Advantageously the drive mechanism further includes a second pair of eccentrically weighted shafts, third and fourth shafts. These can provide desirable motion such as linear, orbital (circular or elliptical) or combinations thereof in the same way as a more conventionally arranged drive mechanism such as shown in the prior art arrangement of figure 1 .

Thus the basket may have a drive mechanism further comprising:

d) a third eccentrically weighted shaft, mounted to the first side of the basket for rotation about an axis transverse to the front to rear direction of the basket;

e) a second shaft drive, coupled to the third shaft and to;

f) a corresponding fourth eccentrically weighted shaft, mounted to the second side of the basket for rotation about an axis transverse to the front to rear direction of the basket.

This second pair of eccentrically weighted shafts may have all the same features of the first and second eccentrically weighted shafts arrangement, including motor drive e.g. a motor driving the third or the fourth eccentrically weighted shaft, for example, by means of a belt or a geared drive. Conveniently the motor may be mounted above the eccentrically weighted shaft that it drives. For further example the third and fourth eccentrically weighted shafts may conveniently be mounted for rotation about a substantially horizontal axis transverse to the front to rear direction of the basket. In a convenient arrangement where the second pair of eccentrically weighted shafts are provided a motor drives the first shaft and is mounted to the first side of the basket and a second motor drives the fourth shaft and is mounted to the second side of the basket. Thus the masses of the two motors are provided on either basket side, giving a generally balanced arrangement.

The direction of rotation of the two pairs of eccentrically weighted shafts may be in the same direction or one pair may rotate contra rotatory to the other pair. The weighting arrangement of one pair of eccentrically weighted shafts may differ from that of the other. By such means the vibratory motion applied to the basket may be adjusted in the known manner.

As with the first and second eccentrically weighted shafts mounting the third and fourth shafts so as to have their eccentric weighting in the plane of the corresponding first or second basket side is advantageous. Advantageously the eccentrically weighted shafts are each mounted so as to have the centre of mass of the eccentrically weighted shaft substantially in the plane of the corresponding first or second basket side.
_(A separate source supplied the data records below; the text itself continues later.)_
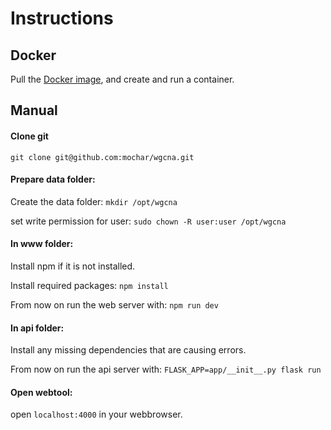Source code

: # Instructions

## Docker 
Pull the [Docker image](https://hub.docker.com/r/mochar/wgcna/), and create and run a container. 

## Manual
#### Clone git
`git clone git@github.com:mochar/wgcna.git`

#### Prepare data folder:
Create the data folder:
`mkdir /opt/wgcna`

set write permission for user:
`sudo chown -R user:user /opt/wgcna`

#### In www folder:
Install npm if it is not installed.

Install required packages:
`npm install`

From now on run the web server with:
`npm run dev`

#### In api folder:
Install any missing dependencies that are causing errors.

From now on run the api server with:
`FLASK_APP=app/__init__.py flask run`

#### Open webtool:
open `localhost:4000` in your webbrowser.
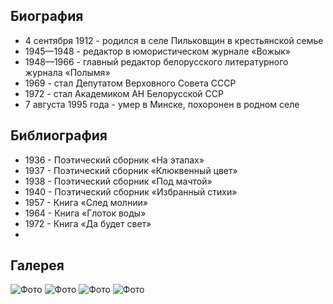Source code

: ﻿---
name: Максим Танк (Евгений Иванович Скурко)
yearsoflife:   04.09.1912—07.08.1995
birthplace:  Пильковщина, Минская область
description:   Белорусский советский поэт, переводчик, государственный деятель
src: https://upload.wikimedia.org/wikipedia/be/c/c2/MTank.jpg
video: https://www.youtube.com/watch?v=hsAADM21bx8
---

## Биография
*   4 сентября 1912 - родился в селе Пильковщин в крестьянской семье
*   1945—1948 -  редактор в юмористическом журнале «Вожык»
*   1948—1966 - главный редактор белорусского литературного журнала «Полымя»
*   1969 - стал Депутатом Верховного Совета СССР 
*   1972 - стал Академиком АН Белорусской ССР
*   7 августа 1995 года - умер в Минске, похоронен в родном селе
## Библиография
* 1936 - Поэтический сборник «На этапах» 
* 1937 - Поэтический сборник «Клюквенный цвет»
* 1938 - Поэтический сборник «Под мачтой»
* 1940 - Поэтический сборник «Избранный стихи»
* 1957 - Книга «След молнии» 
* 1964 - Книга «Глоток воды» 
* 1972 - Книга «Да будет свет» 
* 


## Галерея
![Фото](https://encrypted-tbn0.gstatic.com/images?q=tbn%3AANd9GcSvIN-ceFloLIsozMPCup_HyiF3M7h9Eb6qWd2wrUQZv_4XsWf4)
![Фото](https://encrypted-tbn0.gstatic.com/images?q=tbn%3AANd9GcT77yRBZ5bZQhqp_XYSYHahppozQ61dJCRqyUnRZ4vchuq4CUU5)
![Фото](https://encrypted-tbn0.gstatic.com/images?q=tbn%3AANd9GcSVaIxQbST9Hgf_fyXJ7wBGFvF4PR2OXdRTY6CDpijdXsRkjEv_)
![Фото](https://encrypted-tbn0.gstatic.com/images?q=tbn%3AANd9GcRPVm4TXt4w3s1nC7xMEZds-FkmJgUl6Ee9WXghdOG3m3g7YWKC)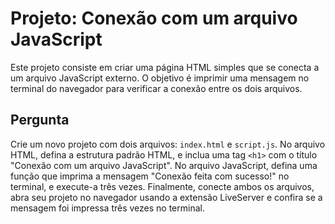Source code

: # Projeto: Conexão com um arquivo JavaScript

Este projeto consiste em criar uma página HTML simples que se conecta a um arquivo JavaScript externo. O objetivo é imprimir uma mensagem no terminal do navegador para verificar a conexão entre os dois arquivos.

## Pergunta

Crie um novo projeto com dois arquivos: `index.html` e `script.js`. No arquivo HTML, defina a estrutura padrão HTML, e inclua uma tag `<h1>` com o título "Conexão com um arquivo JavaScript". No arquivo JavaScript, defina uma função que imprima a mensagem "Conexão feita com sucesso!" no terminal, e execute-a três vezes. Finalmente, conecte ambos os arquivos, abra seu projeto no navegador usando a extensão LiveServer e confira se a mensagem foi impressa três vezes no terminal.




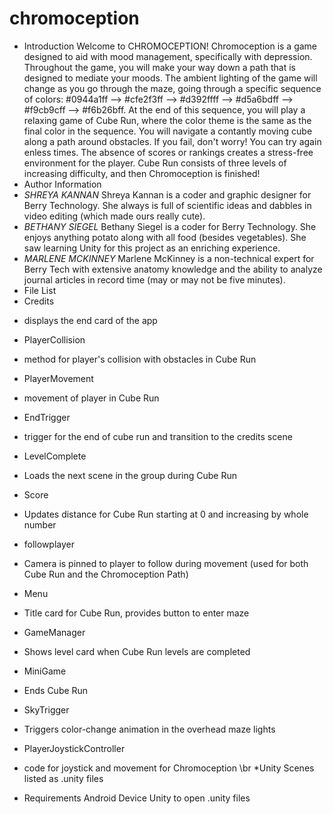 # chromoception
 * Introduction
 Welcome to CHROMOCEPTION! Chromoception is a game designed to aid with mood management, specifically with depression. Throughout the game, you will make your way down a path that is designed to mediate your moods. The ambient lighting of the game will change as you go through the maze, going through a specific sequence of colors: #0944a1ff --> #cfe2f3ff --> #d392ffff --> #d5a6bdff --> #f9cb9cff --> #f6b26bff.
 At the end of this sequence, you will play a relaxing game of Cube Run, where the color theme is the same as the final color in the sequence. You will navigate a contantly moving cube along a path around obstacles. If you fail, don't worry! You can try again enless times. The absence of scores or rankings creates a stress-free environment for the player. Cube Run consists of three levels of increasing difficulty, and then Chromoception is finished!
 * Author Information
 * *SHREYA KANNAN*
 Shreya Kannan is a coder and graphic designer for Berry Technology. She always is full of scientific ideas and dabbles in video editing (which made ours really cute).
 * *BETHANY SIEGEL*
 Bethany Siegel is a coder for Berry Technology. She enjoys anything potato along with all food (besides vegetables). She saw learning Unity for this project as an enriching experience.
 * *MARLENE MCKINNEY*
 Marlene McKinney is a non-technical expert for Berry Tech with extensive anatomy knowledge and the ability to analyze journal articles in record time (may or may not be five minutes).
* File List
* Credits
- displays the end card of the app
* PlayerCollision
- method for player's collision with obstacles in Cube Run
* PlayerMovement
- movement of player in Cube Run
* EndTrigger
- trigger for the end of cube run and transition to the credits scene
* LevelComplete
- Loads the next scene in the group during Cube Run
* Score
- Updates distance for Cube Run starting at 0 and increasing by whole number
* followplayer
- Camera is pinned to player to follow during movement (used for both Cube Run and the Chromoception Path)
* Menu
- Title card for Cube Run, provides button to enter maze
* GameManager
- Shows level card when Cube Run levels are completed
* MiniGame
- Ends Cube Run
* SkyTrigger
- Triggers color-change animation in the overhead maze lights
* PlayerJoystickController
- code for joystick and movement for Chromoception
\br *Unity Scenes listed as .unity files
 * Requirements
 Android Device
 Unity to open .unity files
 
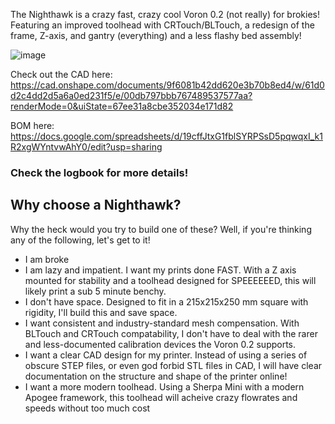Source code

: The Nighthawk is a crazy fast, crazy cool Voron 0.2 (not really) for brokies! Featuring an improved toolhead with CRTouch/BLTouch, a redesign of the frame, Z-axis, and gantry (everything) and a less flashy bed assembly!

![image](https://github.com/user-attachments/assets/2e504732-2556-4bd6-baf3-e2c524680e8c)

Check out the CAD here: https://cad.onshape.com/documents/9f6081b42dd620e3b70b8ed4/w/61d0d2c4dd2d5a6a0ed231f5/e/00db797bbb767489537577aa?renderMode=0&uiState=67ee31a8cbe352034e171d82

BOM here: https://docs.google.com/spreadsheets/d/19cffJtxG1fblSYRPSsD5pqwqxI_k1R2xgWYntvwAhY0/edit?usp=sharing

### Check the logbook for more details!

## Why choose a Nighthawk?
Why the heck would you try to build one of these? Well, if you're thinking any of the following, let's get to it!
- I am broke
- I am lazy and impatient. I want my prints done FAST. With a Z axis mounted for stability and a toolhead designed for SPEEEEEED, this will likely print a sub 5 minute benchy.
- I don't have space. Designed to fit in a 215x215x250 mm square with rigidity, I'll build this and save space.
- I want consistent and industry-standard mesh compensation. With BLTouch and CRTouch compatability, I don't have to deal with the rarer and less-documented calibration devices the Voron 0.2 supports.
- I want a clear CAD design for my printer. Instead of using a series of obscure STEP files, or even god forbid STL files in CAD, I will have clear documentation on the structure and shape of the printer online!
- I want a more modern toolhead. Using a Sherpa Mini with a modern Apogee framework, this toolhead will acheive crazy flowrates and speeds without too much cost
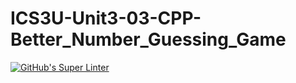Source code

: # ICS3U-Unit3-03-CPP-Better_Number_Guessing_Game

[![GitHub's Super Linter](https://github.com/Mikayla-Barthelette-1/ICS3U-Unit3-03-CPP-Better_Number_Guessing_Game/workflows/GitHub's%20Super%20Linter/badge.svg)](https://github.com/Mikayla-Barthelette-1/ICS3U-Unit3-03-CPP-Better_Number_Guessing_Game/actions)
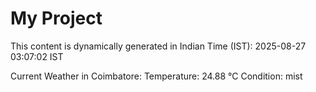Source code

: # My Project

This content is dynamically generated in Indian Time (IST): 2025-08-27 03:07:02 IST


Current Weather in Coimbatore:
Temperature: 24.88 °C
Condition: mist
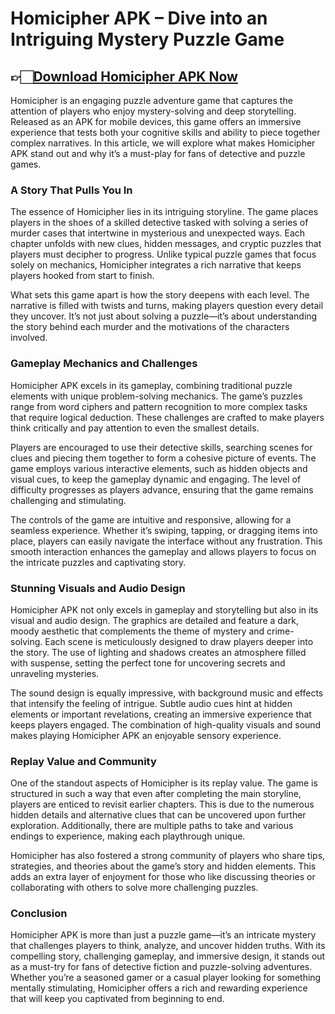 # **Homicipher APK – Dive into an Intriguing Mystery Puzzle Game**

## 👉🏻[Download Homicipher APK Now](https://spoo.me/TmzkMa)

Homicipher is an engaging puzzle adventure game that captures the attention of players who enjoy mystery-solving and deep storytelling. Released as an APK for mobile devices, this game offers an immersive experience that tests both your cognitive skills and ability to piece together complex narratives. In this article, we will explore what makes Homicipher APK stand out and why it’s a must-play for fans of detective and puzzle games.

### A Story That Pulls You In

The essence of Homicipher lies in its intriguing storyline. The game places players in the shoes of a skilled detective tasked with solving a series of murder cases that intertwine in mysterious and unexpected ways. Each chapter unfolds with new clues, hidden messages, and cryptic puzzles that players must decipher to progress. Unlike typical puzzle games that focus solely on mechanics, Homicipher integrates a rich narrative that keeps players hooked from start to finish.

What sets this game apart is how the story deepens with each level. The narrative is filled with twists and turns, making players question every detail they uncover. It’s not just about solving a puzzle—it’s about understanding the story behind each murder and the motivations of the characters involved.

### Gameplay Mechanics and Challenges

Homicipher APK excels in its gameplay, combining traditional puzzle elements with unique problem-solving mechanics. The game’s puzzles range from word ciphers and pattern recognition to more complex tasks that require logical deduction. These challenges are crafted to make players think critically and pay attention to even the smallest details.

Players are encouraged to use their detective skills, searching scenes for clues and piecing them together to form a cohesive picture of events. The game employs various interactive elements, such as hidden objects and visual cues, to keep the gameplay dynamic and engaging. The level of difficulty progresses as players advance, ensuring that the game remains challenging and stimulating.

The controls of the game are intuitive and responsive, allowing for a seamless experience. Whether it’s swiping, tapping, or dragging items into place, players can easily navigate the interface without any frustration. This smooth interaction enhances the gameplay and allows players to focus on the intricate puzzles and captivating story.

### Stunning Visuals and Audio Design

Homicipher APK not only excels in gameplay and storytelling but also in its visual and audio design. The graphics are detailed and feature a dark, moody aesthetic that complements the theme of mystery and crime-solving. Each scene is meticulously designed to draw players deeper into the story. The use of lighting and shadows creates an atmosphere filled with suspense, setting the perfect tone for uncovering secrets and unraveling mysteries.

The sound design is equally impressive, with background music and effects that intensify the feeling of intrigue. Subtle audio cues hint at hidden elements or important revelations, creating an immersive experience that keeps players engaged. The combination of high-quality visuals and sound makes playing Homicipher APK an enjoyable sensory experience.

### Replay Value and Community

One of the standout aspects of Homicipher is its replay value. The game is structured in such a way that even after completing the main storyline, players are enticed to revisit earlier chapters. This is due to the numerous hidden details and alternative clues that can be uncovered upon further exploration. Additionally, there are multiple paths to take and various endings to experience, making each playthrough unique.

Homicipher has also fostered a strong community of players who share tips, strategies, and theories about the game’s story and hidden elements. This adds an extra layer of enjoyment for those who like discussing theories or collaborating with others to solve more challenging puzzles.

### Conclusion

Homicipher APK is more than just a puzzle game—it’s an intricate mystery that challenges players to think, analyze, and uncover hidden truths. With its compelling story, challenging gameplay, and immersive design, it stands out as a must-try for fans of detective fiction and puzzle-solving adventures. Whether you’re a seasoned gamer or a casual player looking for something mentally stimulating, Homicipher offers a rich and rewarding experience that will keep you captivated from beginning to end.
The shaft drives couple each of pair of eccentrically weighted shafts. They allow only one of a pair of eccentrically weighted shafts to be driven by motor and also ensure synchronisation of rotation between the pairs of weighted shafts. Conveniently either or both of the shaft drives may each include at least one coupling accommodating misalignment between the eccentrically weighted shafts. This avoids wear or unwanted vibration that may occur if a rigid shaft drive arrangement is employed between a pair of eccentrically weighted shafts.

Conveniently the first shaft drive comprises a first drive shaft coupling at a first end to the first shaft and at a second end to the second shaft; wherein the couplings are universal joints or constant velocity joints; and, where they are fitted the second shaft drive comprises a second drive shaft coupling at a first end to the third shaft and at a second end to the fourth shaft; wherein the couplings are universal joints or constant velocity joints.

Thus the shaft drives may each include only one shaft, connected at each end by universal joint or constant velocity joint to the respective eccentrically weighted shaft. This arrangement can give smooth drive between the coupled eccentrically weighted shafts and can be light weight and of low bulk.

The shafts of shaft drives may be tubes, to further reduce mass not directly at or on a side of the basket. For example carbon fibre composite or glass fibre composite tubes may be employed as drive shafts.

The arrangements described above have notable advantages. The eccentrically weighted shafts can be short and compact. Each can be mounted for rotation in bearings to either side of the shaft and close together forming a compact strong and reliable structure.

The eccentric weighting of a shaft may be provided at or near the midpoint along its length. Eccentric weighting may be provided, for example, by providing a radially extending arm on the shaft. The radially extending arm may be at or near the midpoint along the length of the shaft. The arm itself will provide eccentric weighting, but may also carry a weight or weights, typically distal to the shaft, to increase the weighting. The weights, may be replaceable, to allow adjustment of the degree of eccentric weighting. The bearings employed to allow rotation may be close to and to either side of the eccentrically weighted part of shaft, for example to either side of a radially extending arm.

In a convenient arrangement bearings support the eccentrically weighted shaft to either side of a radially extending arm that carries weighting which extends axially i.e. in the same direction as the shaft. The axial extension of the weight or weights may be to or past the position radially opposite the bearings to either side of the arm. Such an arrangement can be compact and durable. The bearings to either side of the arm provide close support to the part of the shaft directly stressed by the action of the rotating weight or weights.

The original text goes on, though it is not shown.